Inspired by the final A Month of Favorites prompt, I’m sharing my 5 most popular blog posts from 2014 (surprisingly, one of them was published in 2013!) as well as my own personal favorite posts of the year.
1. Raising a Less Reluctant Reader: 13 Suggestions for Parents was–by far–my most popular post this year. In it, I reflect on what has worked–and not worked–as I try to help my son become a passionate reader. He still isn’t reading independently, but he is a reader. In 2014, we read about 400 picture books and 30 middle-grade novels together!
2. Getting Started with Writing Workshop: Guiding Principles and the Writer’s Notebook. This post, like many of my top posts, was inspired by one of my students, a new teacher who wanted to set up a writing workshop in his classroom but wasn’t sure where to start.
3. What If I’m Not a Good Teacher? This was the big surprise to me–a post I published in 2013 is my third most viewed post in 2014. I’m guessing that the topic really speaks to new teachers. I wrote this post to try to reassure a few of my most anxious pre-service teachers. It garnered the only negative comment I’ve ever received on my blog! Given its popularity, I think I should write more posts like this in 2015 because I have a lot to say about perfectionism, good teaching, and failure in the classroom.
4. Why Every Teacher Should Read Opening Minds by Peter Johnston. Usually review posts don’t get very much attention, but apparently a lot of teachers agree with me that every teacher needs to read this book!
5. Slice of Life: Reading Malpractice.

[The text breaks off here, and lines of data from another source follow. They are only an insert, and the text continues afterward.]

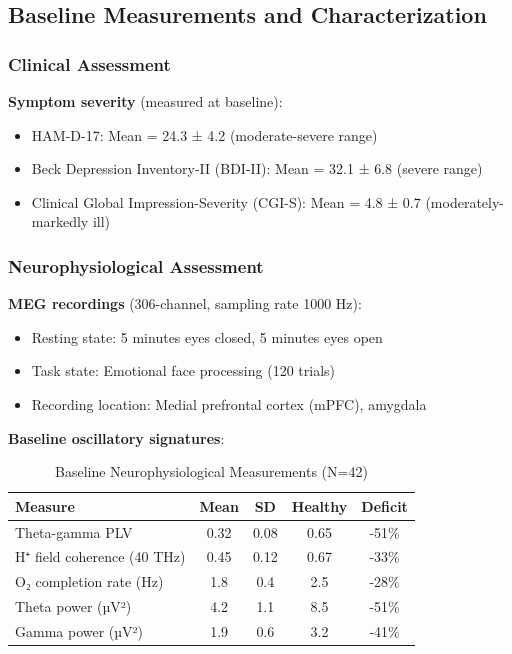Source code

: \subsection{Baseline Measurements and Characterization}

\subsubsection{Clinical Assessment}

\textbf{Symptom severity} (measured at baseline):
\begin{itemize}
\item HAM-D-17: Mean = 24.3 ± 4.2 (moderate-severe range)
\item Beck Depression Inventory-II (BDI-II): Mean = 32.1 ± 6.8 (severe range)
\item Clinical Global Impression-Severity (CGI-S): Mean = 4.8 ± 0.7 (moderately-markedly ill)
\end{itemize}

\subsubsection{Neurophysiological Assessment}

\textbf{MEG recordings} (306-channel, sampling rate 1000 Hz):
\begin{itemize}
\item Resting state: 5 minutes eyes closed, 5 minutes eyes open
\item Task state: Emotional face processing (120 trials)
\item Recording location: Medial prefrontal cortex (mPFC), amygdala
\end{itemize}

\textbf{Baseline oscillatory signatures}:

\begin{table}[H]
\centering
\caption{Baseline Neurophysiological Measurements (N=42)}
\begin{tabular}{lcccc}
\toprule
\textbf{Measure} & \textbf{Mean} & \textbf{SD} & \textbf{Healthy} & \textbf{Deficit} \\
\midrule
Theta-gamma PLV & 0.32 & 0.08 & 0.65 & -51\% \\
H⁺ field coherence (40 THz) & 0.45 & 0.12 & 0.67 & -33\% \\
O₂ completion rate (Hz) & 1.8 & 0.4 & 2.5 & -28\% \\
Theta power (µV²) & 4.2 & 1.1 & 8.5 & -51\% \\
Gamma power (µV²) & 1.9 & 0.6 & 3.2 & -41\% \\
\bottomrule
\end{tabular}
\end{table}

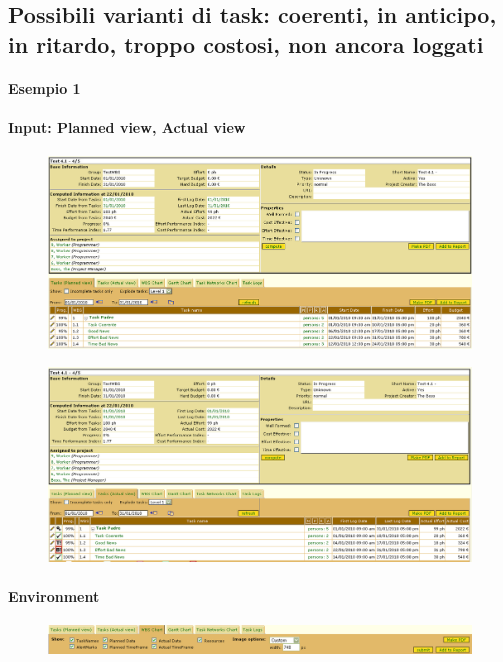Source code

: \subsection{Possibili varianti di task: coerenti, in anticipo, in ritardo, troppo costosi, non ancora loggati}

\paragraph{Esempio 1}
\paragraph{Input: Planned view, Actual view}
\begin{figure}
\centering
\includegraphics[width=\textwidth]{tests/TEST_WBS/4.1/4.1_4_5/Esempio_1/input.png}
\end{figure}
\begin{figure}
\centering
\includegraphics[width=\textwidth]{tests/TEST_WBS/4.1/4.1_4_5/Esempio_1/input_actual.png}
\end{figure}
\newpage

\paragraph{Environment}
\begin{figure}
\centering
\includegraphics[width=\textwidth]{tests/TEST_WBS/4.1/4.1_4_5/Esempio_1/environment.png}
\end{figure}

Another post about my son’s reading life, this time focused on the ways that his reading classes at school are destroying his enthusiasm for reading and his understanding of what it is readers actually do.
My blog focuses on my teaching, reading, writing, and learning lives, but in 2014, I challenged myself to follow the advice I give freshmen in my Composition class: Take more risks. Write about what really matters. Write about what isn’t resolved. Write about what cuts to the bone. For me, that’s always my son. I do write about him in the context of my reading and teaching lives (he’s the star of two of my most popular posts this year, after all). But I also wrote three personal pieces this year about what it’s like to be his mom, and those are my own favorite pieces of my writing:
1. Stuck. A long piece about the slow process of working through trauma.
2. I Speak Trauma. A piece about the language my son and I speak together.
3. The Hardest Thing. A short piece about all the years I wasn’t his mom.
I am grateful to the Slice of Life community for inspiring, reading, sharing, and commenting on those posts.